TASK STATEMENT ->
Please transcribe, exactly, the line that contains "- dur.as_secs_f64(): 小数秒表示方式，2.3" and every line after it to the end of the records, and nothing else.

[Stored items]
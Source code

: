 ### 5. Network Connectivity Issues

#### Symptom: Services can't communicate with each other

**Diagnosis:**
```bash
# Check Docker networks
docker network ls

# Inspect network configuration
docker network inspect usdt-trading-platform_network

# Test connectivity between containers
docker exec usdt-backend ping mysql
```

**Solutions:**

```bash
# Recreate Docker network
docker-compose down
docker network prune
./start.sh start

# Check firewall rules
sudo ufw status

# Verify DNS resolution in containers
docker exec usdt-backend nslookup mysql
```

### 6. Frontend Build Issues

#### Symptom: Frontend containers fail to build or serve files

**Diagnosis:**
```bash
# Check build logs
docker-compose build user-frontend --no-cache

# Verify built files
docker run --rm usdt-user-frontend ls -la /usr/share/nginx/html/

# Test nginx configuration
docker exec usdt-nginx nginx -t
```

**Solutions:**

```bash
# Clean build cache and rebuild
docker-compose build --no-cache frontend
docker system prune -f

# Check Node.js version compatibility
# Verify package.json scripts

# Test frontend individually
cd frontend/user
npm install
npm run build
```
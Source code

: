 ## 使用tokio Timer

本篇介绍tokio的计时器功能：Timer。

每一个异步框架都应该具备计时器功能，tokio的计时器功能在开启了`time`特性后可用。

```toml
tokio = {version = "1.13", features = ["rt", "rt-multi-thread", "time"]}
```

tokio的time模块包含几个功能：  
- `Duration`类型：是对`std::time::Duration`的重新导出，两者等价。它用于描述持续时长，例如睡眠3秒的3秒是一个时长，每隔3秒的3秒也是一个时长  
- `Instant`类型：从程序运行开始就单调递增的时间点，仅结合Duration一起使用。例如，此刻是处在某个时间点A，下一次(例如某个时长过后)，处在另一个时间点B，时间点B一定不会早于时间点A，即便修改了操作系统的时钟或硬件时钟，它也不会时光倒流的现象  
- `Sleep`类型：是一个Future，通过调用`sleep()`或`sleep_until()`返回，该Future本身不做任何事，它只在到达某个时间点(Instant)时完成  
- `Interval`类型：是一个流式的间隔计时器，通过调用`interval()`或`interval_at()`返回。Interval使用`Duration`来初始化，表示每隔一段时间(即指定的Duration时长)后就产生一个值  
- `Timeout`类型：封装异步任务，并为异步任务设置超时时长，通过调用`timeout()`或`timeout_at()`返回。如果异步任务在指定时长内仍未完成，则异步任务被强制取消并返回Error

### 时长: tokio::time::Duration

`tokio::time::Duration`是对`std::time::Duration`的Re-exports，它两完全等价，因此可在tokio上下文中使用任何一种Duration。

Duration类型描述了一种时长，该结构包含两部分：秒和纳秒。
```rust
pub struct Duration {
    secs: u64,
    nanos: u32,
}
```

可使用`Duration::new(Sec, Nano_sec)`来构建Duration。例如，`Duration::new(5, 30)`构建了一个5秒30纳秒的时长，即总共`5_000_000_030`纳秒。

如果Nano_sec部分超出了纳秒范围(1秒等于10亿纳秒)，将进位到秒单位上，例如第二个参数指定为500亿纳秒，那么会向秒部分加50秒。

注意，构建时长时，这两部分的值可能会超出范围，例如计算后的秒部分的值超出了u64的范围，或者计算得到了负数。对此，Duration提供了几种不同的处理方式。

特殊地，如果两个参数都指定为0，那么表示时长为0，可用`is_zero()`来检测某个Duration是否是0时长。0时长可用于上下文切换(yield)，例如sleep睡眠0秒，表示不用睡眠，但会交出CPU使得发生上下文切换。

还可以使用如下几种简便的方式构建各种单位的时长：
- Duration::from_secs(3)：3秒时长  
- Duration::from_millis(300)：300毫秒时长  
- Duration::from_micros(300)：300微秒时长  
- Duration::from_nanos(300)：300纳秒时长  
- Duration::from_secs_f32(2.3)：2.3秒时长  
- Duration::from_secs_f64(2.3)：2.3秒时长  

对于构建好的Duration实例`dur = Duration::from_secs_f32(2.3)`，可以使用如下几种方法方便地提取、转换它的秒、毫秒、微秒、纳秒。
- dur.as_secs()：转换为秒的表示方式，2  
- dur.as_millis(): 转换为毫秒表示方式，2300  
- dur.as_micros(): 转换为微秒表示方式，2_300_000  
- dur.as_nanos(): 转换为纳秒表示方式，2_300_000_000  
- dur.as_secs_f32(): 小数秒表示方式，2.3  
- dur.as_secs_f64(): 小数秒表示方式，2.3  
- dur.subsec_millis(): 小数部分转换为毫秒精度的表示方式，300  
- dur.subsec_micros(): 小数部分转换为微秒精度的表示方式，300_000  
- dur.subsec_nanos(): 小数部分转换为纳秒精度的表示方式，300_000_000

REPLY ->
- dur.as_secs_f64(): 小数秒表示方式，2.3  
- dur.subsec_millis(): 小数部分转换为毫秒精度的表示方式，300  
- dur.subsec_micros(): 小数部分转换为微秒精度的表示方式，300_000  
- dur.subsec_nanos(): 小数部分转换为纳秒精度的表示方式，300_000_000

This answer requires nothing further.